There is an alternative to Viagra and its counterparts, called apomorphine. This is administered sublingually, i.e. under the tongue, but it has a much lower rate effectiveness than Viagra, and is not licensed for use in the United States.
It can be used in cases of mild or moderate erectile dysfunction, or when the cause of erectile dysfunction appears to be psychological or emotional. It may also be useful in men who cannot take Viagra because they're taking nitrates for heart conditions.
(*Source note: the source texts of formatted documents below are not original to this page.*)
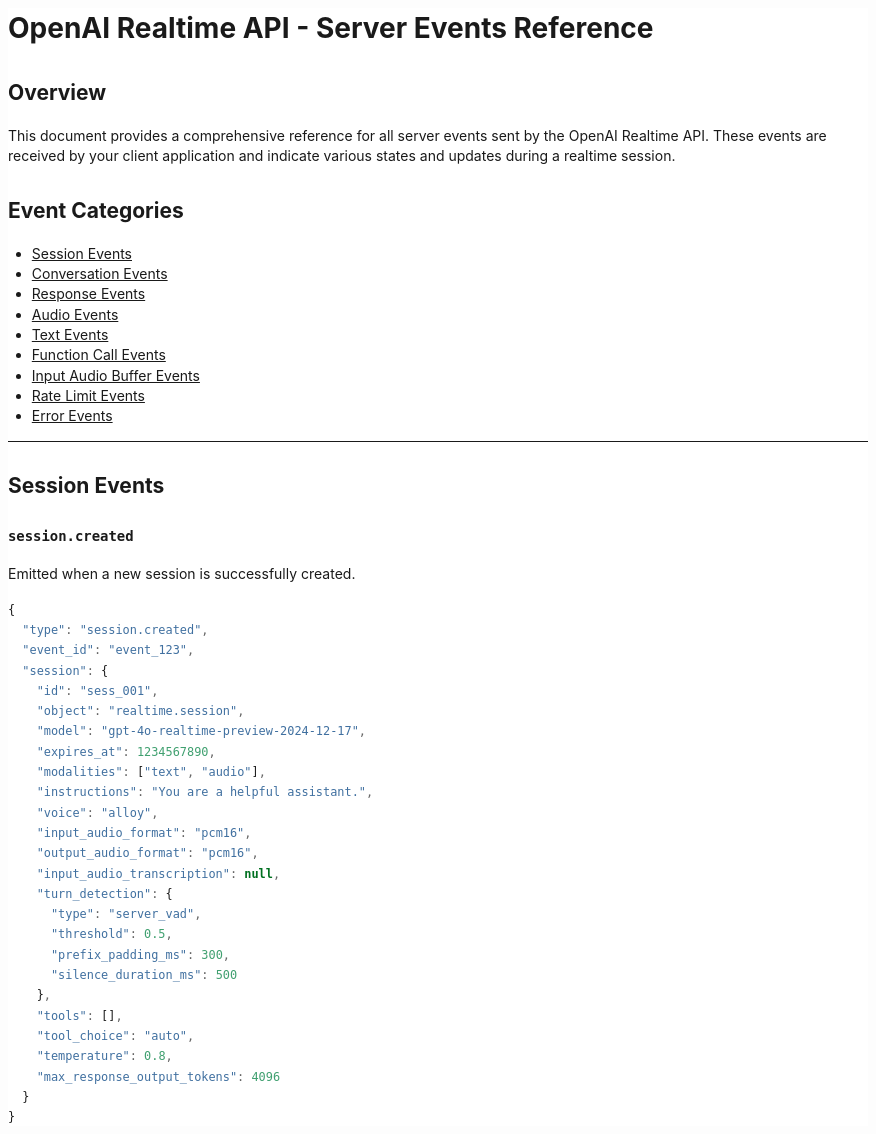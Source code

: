 # OpenAI Realtime API - Server Events Reference

## Overview

This document provides a comprehensive reference for all server events sent by the OpenAI Realtime API. These events are received by your client application and indicate various states and updates during a realtime session.

## Event Categories

- [Session Events](#session-events)
- [Conversation Events](#conversation-events)
- [Response Events](#response-events)
- [Audio Events](#audio-events)
- [Text Events](#text-events)
- [Function Call Events](#function-call-events)
- [Input Audio Buffer Events](#input-audio-buffer-events)
- [Rate Limit Events](#rate-limit-events)
- [Error Events](#error-events)

---

## Session Events

### `session.created`

Emitted when a new session is successfully created.

```javascript
{
  "type": "session.created",
  "event_id": "event_123",
  "session": {
    "id": "sess_001",
    "object": "realtime.session",
    "model": "gpt-4o-realtime-preview-2024-12-17",
    "expires_at": 1234567890,
    "modalities": ["text", "audio"],
    "instructions": "You are a helpful assistant.",
    "voice": "alloy",
    "input_audio_format": "pcm16",
    "output_audio_format": "pcm16",
    "input_audio_transcription": null,
    "turn_detection": {
      "type": "server_vad",
      "threshold": 0.5,
      "prefix_padding_ms": 300,
      "silence_duration_ms": 500
    },
    "tools": [],
    "tool_choice": "auto",
    "temperature": 0.8,
    "max_response_output_tokens": 4096
  }
}
```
Vacuum constriction devices
These devices are an old standby treatment for erectile dysfunction. They overcome a man's inability to achieve an erection by providing passive engorgement of the corporate cavernosa, which is then maintained by a constriction ring placed around the base of the shaft of the penis so that blood is trapped within the shaft.
Although these erections are not natural, they can provide a satisfying means of sexual intercourse for some couples although it has to be said that the satisfaction rate varies widely, between 30% and 90%, in the couples using them.
Intracavernosal injections were one of the first successful medical therapies for erectile dysfunction. They can still be useful for men who do not respond to oral drugs.
An erection will appear between 5 and 15 minutes after the injection has been made, and will last for a period of time that depends on the dose injected. It is necessary that a man is trained by a doctor, so that either he or his partner can administer the injection in the correct way.
The satisfaction rate for this treatment is very high: between 87 and 94%, although this may be because only patients and partners who are willing to undertake the therapy in the first place will ever make the injection, and they must therefore be highly motivated to achieve success.
Unfortunately, there is a high rate of penile pain associated with continued injection, and fibrosis may develop in about 2% of men who use this method.
Another danger that has been well documented is that of prolonged erections or priapism; an erection which lasts for longer than three hours needs medical attention.
All in all, it is clear that there has been much progress in the pharmacology of treating erectile dysfunction in the last ten years. Even men with diabetes and men who've had a radical prostatectomy may find benefit from using these drugs.
In some cases it's appropriate for a man to try all three of the drugs and make his own choice about which works best, selecting the one which he perceives to have the highest efficiency, as well as being the most convenient in terms of duration of action and opportunity for sexual intercourse.